Republic v Baringo County Government & another; Yator (Exparte Applicant) [2023] KEELC 22639 (KLR) | Land Adjudication | Esheria

Republic v Baringo County Government & another; Yator (Exparte Applicant) [2023] KEELC 22639 (KLR)

Full Case Text

Republic v Baringo County Government & another; Yator (Exparte Applicant) (Environment and Land Judicial Review Case E002B of 2022) [2023] KEELC 22639 (KLR) (20 February 2023) (Judgment)

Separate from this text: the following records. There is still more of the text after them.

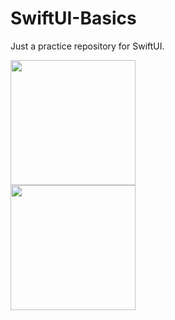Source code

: # SwiftUI-Basics
Just a practice repository for SwiftUI.

<img src="https://github.com/dineshnagarajandev/SwiftUI-Basics/blob/master/SwiftUI-Basics/Screenshots/HomeScreen.png" width="200"><br /><img src="https://github.com/dineshnagarajandev/SwiftUI-Basics/blob/master/SwiftUI-Basics/Screenshots/ProfileScreen.png" width="200">
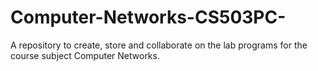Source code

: # Computer-Networks-CS503PC-
A repository to create, store and collaborate on the lab programs for the course subject Computer Networks.
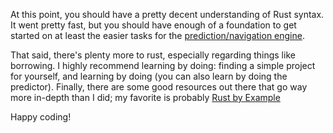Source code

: 
At this point, you should have a pretty decent understanding of Rust syntax.
It went pretty fast, but you should have enough of a foundation to get started on at least the easier tasks for the [prediction/navigation engine](https://github.com/KMarshland/hab-predictor).

That said, there's plenty more to rust, especially regarding things like borrowing.
I highly recommend learning by doing: finding a simple project for yourself, and learning by doing (you can also learn by doing the predictor).
Finally, there are some good resources out there that go way more in-depth than I did; my favorite is probably [Rust by Example](https://rustbyexample.com/)

Happy coding!
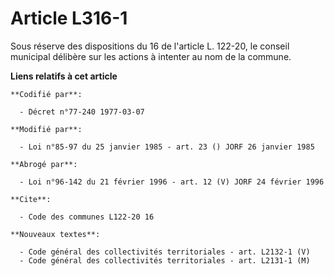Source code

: # Article L316-1

Sous réserve des dispositions du 16 de l'article L. 122-20, le conseil municipal délibère sur les actions à intenter au nom
de la commune.

**Liens relatifs à cet article**

	**Codifié par**:

	  - Décret n°77-240 1977-03-07

	**Modifié par**:

	  - Loi n°85-97 du 25 janvier 1985 - art. 23 () JORF 26 janvier 1985

	**Abrogé par**:

	  - Loi n°96-142 du 21 février 1996 - art. 12 (V) JORF 24 février 1996

	**Cite**:

	  - Code des communes L122-20 16

	**Nouveaux textes**:

	  - Code général des collectivités territoriales - art. L2132-1 (V)
	  - Code général des collectivités territoriales - art. L2131-1 (M)
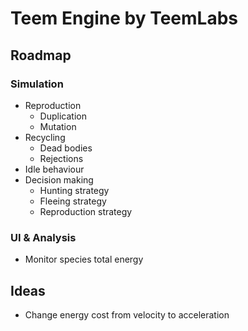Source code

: # Teem Engine by TeemLabs
## Roadmap
### Simulation
- Reproduction
  - Duplication
  - Mutation
- Recycling
  - Dead bodies
  - Rejections
- Idle behaviour
- Decision making
  - Hunting strategy
  - Fleeing strategy
  - Reproduction strategy
### UI & Analysis
- Monitor species total energy

## Ideas
- Change energy cost from velocity to acceleration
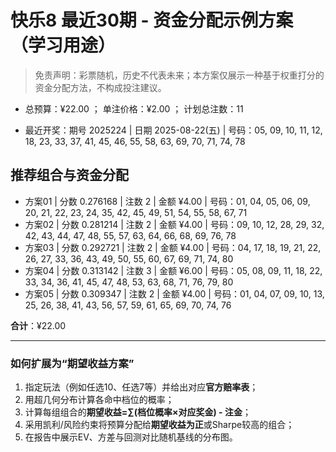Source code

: # 快乐8 最近30期 - 资金分配示例方案（学习用途）

> 免责声明：彩票随机，历史不代表未来；本方案仅展示一种基于权重打分的资金分配方法，不构成投注建议。

- 总预算：¥22.00 ； 单注价格：¥2.00 ； 计划总注数：11

- 最近开奖：期号 2025224 | 日期 2025-08-22(五) | 号码：05, 09, 10, 11, 12, 18, 23, 33, 37, 41, 45, 46, 55, 58, 63, 69, 70, 71, 74, 78


## 推荐组合与资金分配

- 方案01 | 分数 0.276168 | 注数   2 | 金额 ¥4.00 | 号码：01, 04, 05, 06, 09, 20, 21, 22, 23, 24, 35, 42, 45, 49, 51, 54, 55, 58, 67, 71
- 方案02 | 分数 0.281214 | 注数   2 | 金额 ¥4.00 | 号码：09, 10, 12, 28, 29, 32, 42, 43, 44, 47, 48, 55, 57, 63, 64, 66, 68, 69, 76, 78
- 方案03 | 分数 0.292721 | 注数   2 | 金额 ¥4.00 | 号码：04, 17, 18, 19, 21, 22, 26, 27, 33, 36, 43, 49, 50, 55, 60, 67, 69, 71, 74, 80
- 方案04 | 分数 0.313142 | 注数   3 | 金额 ¥6.00 | 号码：05, 08, 09, 11, 18, 22, 33, 34, 36, 41, 45, 47, 48, 53, 63, 68, 71, 76, 79, 80
- 方案05 | 分数 0.309347 | 注数   2 | 金额 ¥4.00 | 号码：01, 04, 07, 09, 10, 13, 25, 26, 38, 41, 43, 56, 57, 59, 61, 65, 69, 70, 74, 76

**合计**：¥22.00


---
### 如何扩展为“期望收益方案”

1) 指定玩法（例如任选10、任选7等）并给出对应**官方赔率表**；
2) 用超几何分布计算各命中档位的概率；
3) 计算每组组合的**期望收益=∑(档位概率×对应奖金) - 注金**；
4) 采用凯利/风险约束将预算分配给**期望收益为正**或Sharpe较高的组合；
5) 在报告中展示EV、方差与回测对比随机基线的分布图。
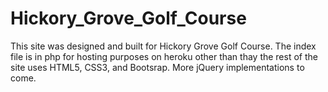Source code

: # Hickory_Grove_Golf_Course
This site was designed and built for Hickory Grove Golf Course. The index file is in php for hosting purposes on heroku other than thay the rest of the site uses HTML5, CSS3, and Bootsrap.
More jQuery implementations to come.
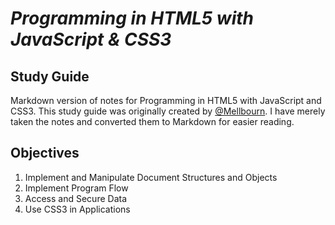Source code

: # *Programming in HTML5 with JavaScript & CSS3*
## Study Guide

Markdown version of notes for Programming in HTML5 with JavaScript and CSS3. This study guide was originally created by <a href="https://github.com/Mellbourn?tab=repositories">@Mellbourn</a>. I have merely taken the notes and converted them to Markdown for easier reading.

## Objectives

1. Implement and Manipulate Document Structures and Objects
2. Implement Program Flow
3. Access and Secure Data
4. Use CSS3 in Applications
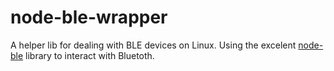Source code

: # node-ble-wrapper

A helper lib for dealing with BLE devices on Linux. Using the excelent [node-ble](https://github.com/chrvadala/node-ble) library to interact with Bluetoth.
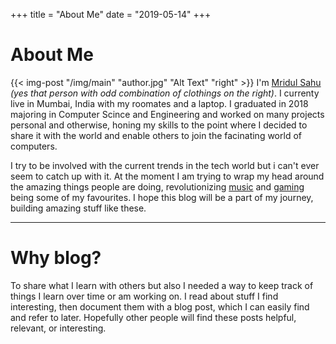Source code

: +++
title = "About Me"
date = "2019-05-14"
+++

# About Me
{{< img-post "/img/main" "author.jpg" "Alt Text" "right" >}}
I'm [Mridul Sahu](https://www.linkedin.com/in/mridul-sahu/) *(yes that person with odd combination of clothings on the right)*. I currenty live in Mumbai, India with my roomates and a laptop. I graduated in 2018 majoring in Computer Scince and Engineering and worked on many projects personal and otherwise, honing my skills to the point where I decided to share it with the world and enable others to join the facinating world of computers.  

I try to be involved with the current trends in the tech world but i can't ever seem to catch up with it. At the moment I am trying to wrap my head around the amazing things people are doing, revolutionizing [music](https://magenta.tensorflow.org/) and [gaming](https://stadia.dev/blog/) being some of my favourites. I hope this blog will be a part of my journey, building amazing stuff like these.

---
# Why blog?
To share what I learn with others but also I needed a way to keep track of things I learn over time or am working on. I read about stuff I find interesting, then document them with a blog post, which I can easily find and refer to later. Hopefully other people will find these posts helpful, relevant, or interesting.
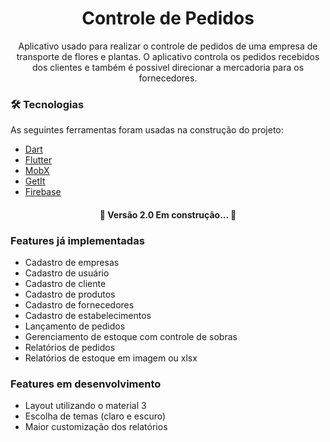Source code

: <h1 align="center">Controle de Pedidos</h1>

<p align="center">Aplicativo usado para realizar o controle de pedidos de uma empresa de transporte de flores e plantas. O aplicativo controla os pedidos recebidos dos clientes e também é possivel direcionar a mercadoria para os fornecedores.</p>

### 🛠 Tecnologias

As seguintes ferramentas foram usadas na construção do projeto:

- [Dart](https://dart.dev/)
- [Flutter](https://flutter.dev/)
- [MobX](https://pub.dev/packages/mobx)
- [GetIt](https://pub.dev/packages/get_it)
- [Firebase](https://firebase.google.com/?hl=pt)

<h4 align="center"> 
	🚧  Versão 2.0 Em construção...  🚧
</h4>

### Features já implementadas
- Cadastro de empresas
- Cadastro de usuário
- Cadastro de cliente
- Cadastro de produtos
- Cadastro de fornecedores
- Cadastro de estabelecimentos
- Lançamento de pedidos
- Gerenciamento de estoque com controle de sobras
- Relatórios de pedidos
- Relatórios de estoque em imagem ou xlsx

### Features em desenvolvimento
- Layout utilizando o material 3
- Escolha de temas (claro e escuro)
- Maior customização dos relatórios
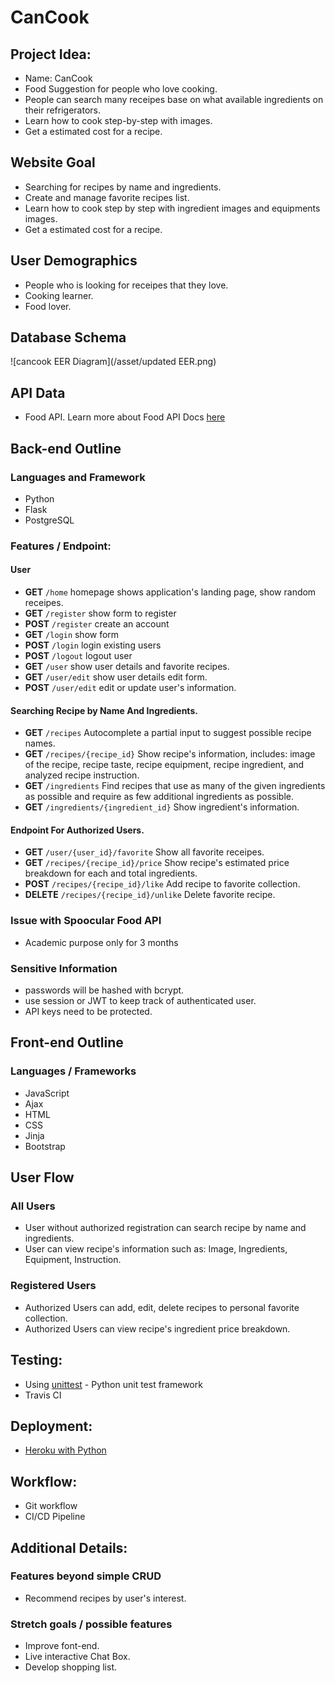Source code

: # CanCook

## Project Idea:
- Name: CanCook
- Food Suggestion for people who love cooking.
- People can search many receipes base on what available ingredients on their refrigerators.
- Learn how to cook step-by-step with images.
- Get a estimated cost for a recipe.

## Website Goal
- Searching for recipes by name and ingredients.
- Create and manage favorite recipes list.
- Learn how to cook step by step with ingredient images and equipments images.
- Get a estimated cost for a recipe.

## User Demographics
- People who is looking for receipes that they love.
- Cooking learner.
- Food lover.
## Database Schema
 ![cancook EER Diagram](/asset/updated EER.png)

## API Data
- Food API. Learn more about Food API Docs [here](https://spoonacular.com/food-api/docs)

## Back-end Outline

### Languages and Framework
- Python
- Flask
- PostgreSQL

### Features / Endpoint:

#### User
- **GET** `/home` homepage shows application's landing page, show random receipes.
- **GET** `/register` show form to register 
- **POST** `/register` create an account
- **GET** `/login` show form 
- **POST** `/login` login existing users
- **POST** `/logout` logout user
- **GET** `/user` show user details and favorite recipes.
- **GET** `/user/edit` show user details edit form.
- **POST** `/user/edit` edit or update user's information.

#### Searching Recipe by Name And Ingredients.
- **GET** `/recipes` Autocomplete a partial input to suggest possible recipe names. 
- **GET** `/recipes/{recipe_id}` Show recipe's information, includes: image of the recipe, recipe taste, recipe equipment, recipe ingredient, and analyzed recipe instruction.
- **GET** `/ingredients` Find recipes that use as many of the given ingredients as possible and require as few additional ingredients as possible.
- **GET** `/ingredients/{ingredient_id}` Show ingredient's information.

#### Endpoint For Authorized Users.
- **GET** `/user/{user_id}/favorite` Show all favorite receipes.
- **GET** `/recipes/{recipe_id}/price` Show recipe's estimated price breakdown for each and total ingredients.
- **POST** `/recipes/{recipe_id}/like` Add recipe to favorite collection. 
- **DELETE** `/recipes/{recipe_id}/unlike` Delete favorite recipe.

### Issue with Spoocular Food API
- Academic purpose only for 3 months

### Sensitive Information
- passwords will be hashed with bcrypt.
- use session or JWT to keep track of authenticated user.
- API keys need to be protected.

## Front-end Outline

### Languages / Frameworks
- JavaScript
- Ajax
- HTML
- CSS
- Jinja
- Bootstrap

## User Flow

### All Users
- User without authorized registration can search recipe by name and ingredients.
- User can view recipe's information such as: Image, Ingredients, Equipment, Instruction.

### Registered Users
- Authorized Users can add, edit, delete recipes to personal favorite collection.
- Authorized Users can view recipe's ingredient price breakdown.

## Testing:
- Using [unittest](https://docs.python.org/3/library/unittest.html) - Python unit test framework
- Travis CI 

## Deployment:
- [Heroku with Python](https://devcenter.heroku.com/articles/getting-started-with-python)

## Workflow:
- Git workflow
- CI/CD Pipeline

## Additional Details:

### Features beyond simple CRUD
- Recommend recipes by user's interest.

### Stretch goals / possible features
- Improve font-end.
- Live interactive Chat Box.
- Develop shopping list.
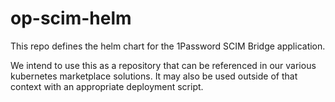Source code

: # op-scim-helm
This repo defines the helm chart for the 1Password SCIM Bridge application.

We intend to use this as a repository that can be referenced in our various kubernetes marketplace solutions. It may also be used outside of that context with an appropriate deployment script.
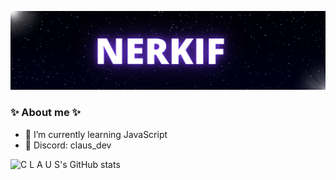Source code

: [![Header](https://github.com/Nerkif/Nerkif/blob/main/assets/header.png)](https://discord.gg/wNdrah6JP7)

### ✨ About me ✨

- 🌱 I’m currently learning JavaScript
- 💬 Discord: claus_dev

![C L A U S's GitHub stats](https://github-readme-stats.vercel.app/api?username=nerkif&show_icons=true&theme=radical)
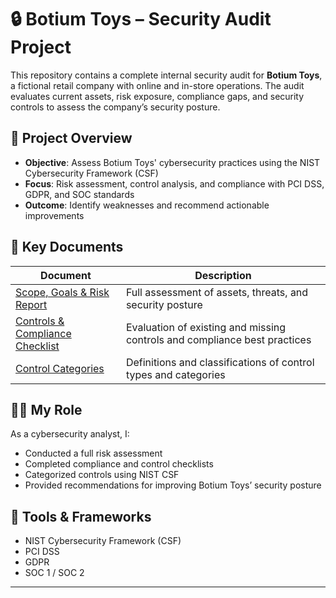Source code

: # 🔒 Botium Toys – Security Audit Project

This repository contains a complete internal security audit for **Botium Toys**, a fictional retail company with online and in-store operations. The audit evaluates current assets, risk exposure, compliance gaps, and security controls to assess the company’s security posture.

## 📌 Project Overview

- **Objective**: Assess Botium Toys' cybersecurity practices using the NIST Cybersecurity Framework (CSF)
- **Focus**: Risk assessment, control analysis, and compliance with PCI DSS, GDPR, and SOC standards
- **Outcome**: Identify weaknesses and recommend actionable improvements

## 📄 Key Documents

| Document | Description |
|---------|-------------|
| [Scope, Goals & Risk Report](https://docs.google.com/document/d/1s2u_RuhRAI40JSh-eZHvaFsV1ZMxcNSWXifHDTOsgFc/template/preview#heading=h.evidx83t54sc) | Full assessment of assets, threats, and security posture |
| [Controls & Compliance Checklist](https://docs.google.com/document/d/10NoXfyE3ZSiHFqiTE0fINL3xdPvTZq0j0VwnFEM0N3g/template/preview#heading=h.87tykp1u0l36) | Evaluation of existing and missing controls and compliance best practices |
| [Control Categories](https://docs.google.com/document/d/1HsIw5HNDbRXzW7pmhPLsK06B7HF-KMifENO_TlccbSU/template/preview) | Definitions and classifications of control types and categories |

## 👨‍💻 My Role

As a cybersecurity analyst, I:
- Conducted a full risk assessment
- Completed compliance and control checklists
- Categorized controls using NIST CSF
- Provided recommendations for improving Botium Toys’ security posture

## 📂 Tools & Frameworks

- NIST Cybersecurity Framework (CSF)
- PCI DSS
- GDPR
- SOC 1 / SOC 2

---

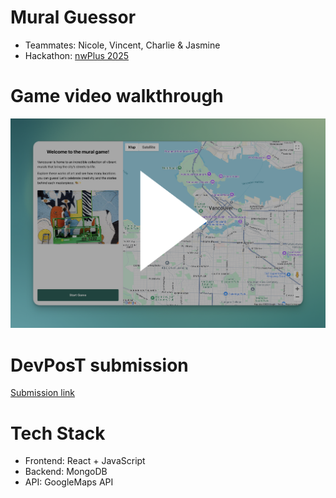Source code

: # Mural Guessor

- Teammates: Nicole, Vincent, Charlie & Jasmine
- Hackathon: [nwPlus 2025](https://www.nwplus.io)

# Game video walkthrough

[![Thumbnail](start-with-play-button.png)](https://www.loom.com/share/0906eb262fd342498535b73ad0dea1ba?sid=0a94f0d7-fd97-4632-bd00-47e34be75514)

# DevPosT submission

[Submission link](https://devpost.com/software/muralhunter)

# Tech Stack

- Frontend: React + JavaScript
- Backend: MongoDB
- API: GoogleMaps API
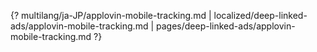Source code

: {? multilang/ja-JP/applovin-mobile-tracking.md | localized/deep-linked-ads/applovin-mobile-tracking.md | pages/deep-linked-ads/applovin-mobile-tracking.md ?}
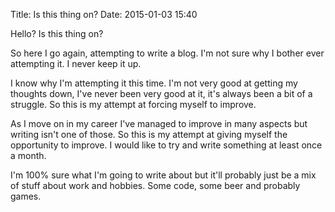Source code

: Title: Is this thing on?
Date: 2015-01-03 15:40

Hello? Is this thing on?

So here I go again, attempting to write a blog.  I'm not sure why I bother ever attempting it.  I never keep it up.

I know why I'm attempting it this time.  I'm not very good at getting my thoughts down, I've never been very good at it, it's always been a bit of a struggle.  So this is my attempt at forcing myself to improve.

As I move on in my career I've managed to improve in many aspects but writing isn't one of those.  So this is my attempt at giving myself the opportunity to improve.  I would like to try and write something at least once a month.

I'm 100% sure what I'm going to write about but it'll probably just be a mix of stuff about work and hobbies.  Some code, some beer and probably games.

Neutral citation: [2023] KEELC 22639 (KLR)

Republic of Kenya

In the Environment and Land Court at Iten

Environment and Land Judicial Review Case E002B of 2022

L Waithaka, J

February 20, 2023

Between

Republic

Applicant

and

Baringo County Government

1st Respondent

Deputy County Commissioner, Baringo

2nd Respondent

and

Simon K Yator

Exparte Applicant

Judgment

1. Pursuant to leave granted on 6th April 2022 to the ex parte applicant to apply for judicial review orders of Certiorari, Prohibition and Mandamus in respect of the decision of the Deputy County Commissioner (DCC) Baringo Central (2nd respondent herein) made on 4th March 2022 in appeal to the Minister case No.116 of 1996, the ex parte applicant filed the notice of motion dated 7th April 2022 seeking an order of Certiorari to remove to this court for the purpose of being quashed the decision of the 2nd respondent in the said appeal over plot No.624 Kapchomuswo “A” Adjudication (suit land); an order of Prohibition to prohibit the 2nd respondent from transferring and registering the suit land to the County Government of Baringo (1st respondent) and an order of Mandamus to compel the 1st and 2nd respondent to compel the Land Registrar Baringo County to register the suit land to him. The ex parte applicant also seeks an order of permanent injunction to restrain the respondents whether acting by themselves, their agents, officers or any other person whomsoever, from interfering with the suit land.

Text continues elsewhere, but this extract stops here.